→ **Exercise details**
The answer should be an exact repeat of the stretch of material below from the line containing "- Tracking: -0.02em (tight)" through the line containing "- Tracking: 0em".
========
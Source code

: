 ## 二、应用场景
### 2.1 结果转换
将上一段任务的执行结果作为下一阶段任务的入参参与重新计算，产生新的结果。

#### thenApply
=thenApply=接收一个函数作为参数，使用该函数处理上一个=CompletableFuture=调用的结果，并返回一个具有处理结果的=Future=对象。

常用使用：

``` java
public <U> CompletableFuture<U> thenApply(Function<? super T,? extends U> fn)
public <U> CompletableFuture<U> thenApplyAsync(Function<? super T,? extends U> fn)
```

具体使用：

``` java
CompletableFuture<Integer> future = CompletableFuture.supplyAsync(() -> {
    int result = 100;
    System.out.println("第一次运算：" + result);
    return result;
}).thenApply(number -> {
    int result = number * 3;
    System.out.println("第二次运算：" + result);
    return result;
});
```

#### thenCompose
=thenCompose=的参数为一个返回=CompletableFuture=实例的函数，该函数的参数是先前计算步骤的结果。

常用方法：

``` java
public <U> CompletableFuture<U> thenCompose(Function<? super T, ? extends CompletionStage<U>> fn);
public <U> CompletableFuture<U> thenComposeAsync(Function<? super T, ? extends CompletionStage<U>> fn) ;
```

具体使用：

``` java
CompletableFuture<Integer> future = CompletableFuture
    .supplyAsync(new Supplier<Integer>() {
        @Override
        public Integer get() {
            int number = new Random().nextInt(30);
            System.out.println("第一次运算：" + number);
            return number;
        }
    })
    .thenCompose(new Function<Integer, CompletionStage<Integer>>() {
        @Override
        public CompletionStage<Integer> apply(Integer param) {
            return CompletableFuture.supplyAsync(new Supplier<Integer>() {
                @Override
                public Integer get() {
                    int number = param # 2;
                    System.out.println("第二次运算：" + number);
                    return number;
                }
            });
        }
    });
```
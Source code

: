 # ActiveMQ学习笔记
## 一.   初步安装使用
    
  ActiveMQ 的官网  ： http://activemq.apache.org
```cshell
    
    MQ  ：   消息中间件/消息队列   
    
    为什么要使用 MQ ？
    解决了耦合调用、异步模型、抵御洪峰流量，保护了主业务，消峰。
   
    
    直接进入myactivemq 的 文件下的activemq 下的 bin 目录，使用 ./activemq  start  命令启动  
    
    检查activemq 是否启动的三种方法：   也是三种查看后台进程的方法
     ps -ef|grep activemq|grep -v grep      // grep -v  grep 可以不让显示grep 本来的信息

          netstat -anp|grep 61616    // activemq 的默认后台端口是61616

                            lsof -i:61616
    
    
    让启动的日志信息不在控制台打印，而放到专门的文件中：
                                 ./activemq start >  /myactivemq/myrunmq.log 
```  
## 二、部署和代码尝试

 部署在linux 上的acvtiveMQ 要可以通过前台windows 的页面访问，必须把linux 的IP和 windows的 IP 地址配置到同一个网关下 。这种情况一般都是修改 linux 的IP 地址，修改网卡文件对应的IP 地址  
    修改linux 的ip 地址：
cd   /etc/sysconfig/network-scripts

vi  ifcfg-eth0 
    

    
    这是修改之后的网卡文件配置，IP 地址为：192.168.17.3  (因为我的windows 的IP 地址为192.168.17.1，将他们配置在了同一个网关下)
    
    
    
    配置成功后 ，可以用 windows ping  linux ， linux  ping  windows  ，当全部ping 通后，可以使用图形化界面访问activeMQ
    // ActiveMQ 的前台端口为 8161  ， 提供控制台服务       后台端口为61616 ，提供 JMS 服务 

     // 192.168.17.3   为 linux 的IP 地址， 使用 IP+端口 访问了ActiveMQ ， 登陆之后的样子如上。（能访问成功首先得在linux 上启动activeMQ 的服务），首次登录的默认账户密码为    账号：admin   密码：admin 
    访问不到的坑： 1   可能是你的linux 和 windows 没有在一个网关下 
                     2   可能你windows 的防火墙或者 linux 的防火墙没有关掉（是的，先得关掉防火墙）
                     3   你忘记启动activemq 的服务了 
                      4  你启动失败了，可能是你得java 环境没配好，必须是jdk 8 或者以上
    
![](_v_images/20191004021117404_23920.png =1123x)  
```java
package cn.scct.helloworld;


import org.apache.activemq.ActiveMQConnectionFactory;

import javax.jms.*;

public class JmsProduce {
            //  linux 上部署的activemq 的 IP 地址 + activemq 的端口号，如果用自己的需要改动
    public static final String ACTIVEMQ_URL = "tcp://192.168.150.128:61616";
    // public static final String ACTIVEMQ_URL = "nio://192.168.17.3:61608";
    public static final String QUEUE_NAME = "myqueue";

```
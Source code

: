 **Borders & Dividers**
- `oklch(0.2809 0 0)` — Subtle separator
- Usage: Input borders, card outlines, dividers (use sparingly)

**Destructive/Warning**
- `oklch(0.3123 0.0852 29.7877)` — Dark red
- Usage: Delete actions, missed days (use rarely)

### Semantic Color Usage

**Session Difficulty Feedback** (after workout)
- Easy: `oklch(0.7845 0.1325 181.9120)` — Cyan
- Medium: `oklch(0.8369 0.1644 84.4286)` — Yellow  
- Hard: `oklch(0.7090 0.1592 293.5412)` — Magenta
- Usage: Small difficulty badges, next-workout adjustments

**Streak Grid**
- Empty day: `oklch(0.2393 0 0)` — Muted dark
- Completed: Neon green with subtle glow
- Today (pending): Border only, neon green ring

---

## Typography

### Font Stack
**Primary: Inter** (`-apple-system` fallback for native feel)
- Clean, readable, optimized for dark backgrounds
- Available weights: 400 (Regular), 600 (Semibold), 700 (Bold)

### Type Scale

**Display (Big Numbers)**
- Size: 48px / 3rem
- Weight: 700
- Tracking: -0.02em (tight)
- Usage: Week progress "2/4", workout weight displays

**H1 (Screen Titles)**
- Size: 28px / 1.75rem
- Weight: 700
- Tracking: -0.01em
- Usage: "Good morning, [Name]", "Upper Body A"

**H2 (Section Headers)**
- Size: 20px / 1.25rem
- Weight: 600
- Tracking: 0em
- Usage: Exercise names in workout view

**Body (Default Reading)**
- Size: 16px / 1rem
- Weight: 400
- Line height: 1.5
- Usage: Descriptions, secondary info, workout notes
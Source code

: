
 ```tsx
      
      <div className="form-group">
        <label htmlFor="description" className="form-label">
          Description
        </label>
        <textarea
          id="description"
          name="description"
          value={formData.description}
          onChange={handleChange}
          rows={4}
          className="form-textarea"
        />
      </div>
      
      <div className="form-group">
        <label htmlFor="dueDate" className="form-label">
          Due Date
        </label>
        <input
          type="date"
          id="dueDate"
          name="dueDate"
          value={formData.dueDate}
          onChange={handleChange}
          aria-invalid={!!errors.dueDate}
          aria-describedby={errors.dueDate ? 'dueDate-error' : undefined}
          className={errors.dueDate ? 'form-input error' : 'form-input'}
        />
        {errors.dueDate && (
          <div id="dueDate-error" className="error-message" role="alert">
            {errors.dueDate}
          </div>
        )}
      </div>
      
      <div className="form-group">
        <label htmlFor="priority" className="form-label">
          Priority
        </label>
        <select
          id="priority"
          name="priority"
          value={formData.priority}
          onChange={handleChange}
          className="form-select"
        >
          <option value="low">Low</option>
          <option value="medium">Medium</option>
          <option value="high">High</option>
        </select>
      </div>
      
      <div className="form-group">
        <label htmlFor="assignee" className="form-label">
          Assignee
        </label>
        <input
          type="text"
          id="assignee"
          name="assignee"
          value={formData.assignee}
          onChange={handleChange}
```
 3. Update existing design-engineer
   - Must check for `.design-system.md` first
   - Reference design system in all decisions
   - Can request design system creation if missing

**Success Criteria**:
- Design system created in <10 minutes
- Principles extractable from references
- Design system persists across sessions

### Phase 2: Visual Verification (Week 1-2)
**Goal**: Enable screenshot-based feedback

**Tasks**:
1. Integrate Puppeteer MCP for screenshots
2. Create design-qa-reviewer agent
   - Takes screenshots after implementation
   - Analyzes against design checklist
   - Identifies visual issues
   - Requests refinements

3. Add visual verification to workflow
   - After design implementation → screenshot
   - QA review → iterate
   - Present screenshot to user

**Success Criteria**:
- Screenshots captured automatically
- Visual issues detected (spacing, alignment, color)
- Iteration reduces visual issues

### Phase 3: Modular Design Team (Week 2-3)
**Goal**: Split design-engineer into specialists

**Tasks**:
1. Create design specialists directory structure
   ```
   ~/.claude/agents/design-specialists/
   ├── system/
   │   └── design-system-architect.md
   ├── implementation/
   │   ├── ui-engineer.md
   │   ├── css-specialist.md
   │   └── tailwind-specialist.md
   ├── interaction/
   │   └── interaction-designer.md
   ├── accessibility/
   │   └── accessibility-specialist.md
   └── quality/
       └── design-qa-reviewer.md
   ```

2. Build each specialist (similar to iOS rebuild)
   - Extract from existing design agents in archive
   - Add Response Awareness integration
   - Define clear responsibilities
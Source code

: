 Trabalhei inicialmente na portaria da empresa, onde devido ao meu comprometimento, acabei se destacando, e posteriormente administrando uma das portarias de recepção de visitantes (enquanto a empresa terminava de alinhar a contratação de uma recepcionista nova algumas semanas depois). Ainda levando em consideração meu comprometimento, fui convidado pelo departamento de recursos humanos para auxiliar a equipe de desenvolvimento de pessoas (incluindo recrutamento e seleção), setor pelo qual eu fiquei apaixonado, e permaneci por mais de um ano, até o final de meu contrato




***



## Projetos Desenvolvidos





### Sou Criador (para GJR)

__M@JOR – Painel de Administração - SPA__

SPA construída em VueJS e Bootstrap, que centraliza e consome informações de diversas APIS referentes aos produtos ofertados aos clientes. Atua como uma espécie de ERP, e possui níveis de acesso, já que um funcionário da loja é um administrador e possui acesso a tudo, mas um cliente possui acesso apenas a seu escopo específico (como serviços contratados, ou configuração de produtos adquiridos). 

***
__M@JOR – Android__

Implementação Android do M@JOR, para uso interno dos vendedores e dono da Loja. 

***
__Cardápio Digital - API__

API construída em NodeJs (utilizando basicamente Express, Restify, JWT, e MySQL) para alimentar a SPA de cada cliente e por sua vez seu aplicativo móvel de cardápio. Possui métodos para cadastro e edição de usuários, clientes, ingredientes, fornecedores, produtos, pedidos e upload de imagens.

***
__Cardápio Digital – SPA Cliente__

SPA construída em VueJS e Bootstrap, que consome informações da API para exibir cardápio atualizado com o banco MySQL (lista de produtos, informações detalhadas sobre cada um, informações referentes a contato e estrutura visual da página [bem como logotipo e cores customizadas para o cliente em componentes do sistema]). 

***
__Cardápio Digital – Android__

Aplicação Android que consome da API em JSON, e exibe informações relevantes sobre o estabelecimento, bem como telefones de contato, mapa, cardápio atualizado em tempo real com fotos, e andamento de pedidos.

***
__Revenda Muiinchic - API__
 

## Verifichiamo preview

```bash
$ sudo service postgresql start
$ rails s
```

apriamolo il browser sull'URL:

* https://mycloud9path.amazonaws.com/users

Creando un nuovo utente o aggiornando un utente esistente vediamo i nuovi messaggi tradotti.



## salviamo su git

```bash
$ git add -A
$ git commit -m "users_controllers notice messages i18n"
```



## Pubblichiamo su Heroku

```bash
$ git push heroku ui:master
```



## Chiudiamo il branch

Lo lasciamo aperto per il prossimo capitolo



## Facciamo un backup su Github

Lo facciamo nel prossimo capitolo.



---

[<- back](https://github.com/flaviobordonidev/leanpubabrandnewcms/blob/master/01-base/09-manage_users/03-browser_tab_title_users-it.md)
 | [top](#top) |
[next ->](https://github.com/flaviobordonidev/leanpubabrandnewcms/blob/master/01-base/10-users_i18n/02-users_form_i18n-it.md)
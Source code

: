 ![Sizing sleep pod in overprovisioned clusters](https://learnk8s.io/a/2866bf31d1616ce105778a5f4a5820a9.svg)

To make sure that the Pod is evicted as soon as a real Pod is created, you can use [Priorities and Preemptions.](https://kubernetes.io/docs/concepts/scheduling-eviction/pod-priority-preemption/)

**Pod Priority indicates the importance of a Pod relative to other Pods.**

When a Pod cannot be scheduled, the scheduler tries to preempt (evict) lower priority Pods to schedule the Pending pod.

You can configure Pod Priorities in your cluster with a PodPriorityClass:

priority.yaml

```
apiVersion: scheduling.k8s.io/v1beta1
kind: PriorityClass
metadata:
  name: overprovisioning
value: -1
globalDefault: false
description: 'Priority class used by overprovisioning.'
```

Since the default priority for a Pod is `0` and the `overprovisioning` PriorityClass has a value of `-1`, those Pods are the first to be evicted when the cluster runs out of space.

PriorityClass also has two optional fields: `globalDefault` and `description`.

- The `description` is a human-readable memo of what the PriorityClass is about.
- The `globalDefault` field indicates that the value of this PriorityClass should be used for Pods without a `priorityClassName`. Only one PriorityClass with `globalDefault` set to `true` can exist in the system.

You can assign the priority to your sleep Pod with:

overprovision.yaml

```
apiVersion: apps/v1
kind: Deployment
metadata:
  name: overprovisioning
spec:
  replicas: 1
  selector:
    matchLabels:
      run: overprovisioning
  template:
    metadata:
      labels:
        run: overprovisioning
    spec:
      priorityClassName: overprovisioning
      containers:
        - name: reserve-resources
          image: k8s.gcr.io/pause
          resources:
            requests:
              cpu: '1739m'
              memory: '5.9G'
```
========
→ **Finished task**
- Tracking: -0.02em (tight)
- Usage: Week progress "2/4", workout weight displays

**H1 (Screen Titles)**
- Size: 28px / 1.75rem
- Weight: 700
- Tracking: -0.01em
- Usage: "Good morning, [Name]", "Upper Body A"

**H2 (Section Headers)**
- Size: 20px / 1.25rem
- Weight: 600
- Tracking: 0em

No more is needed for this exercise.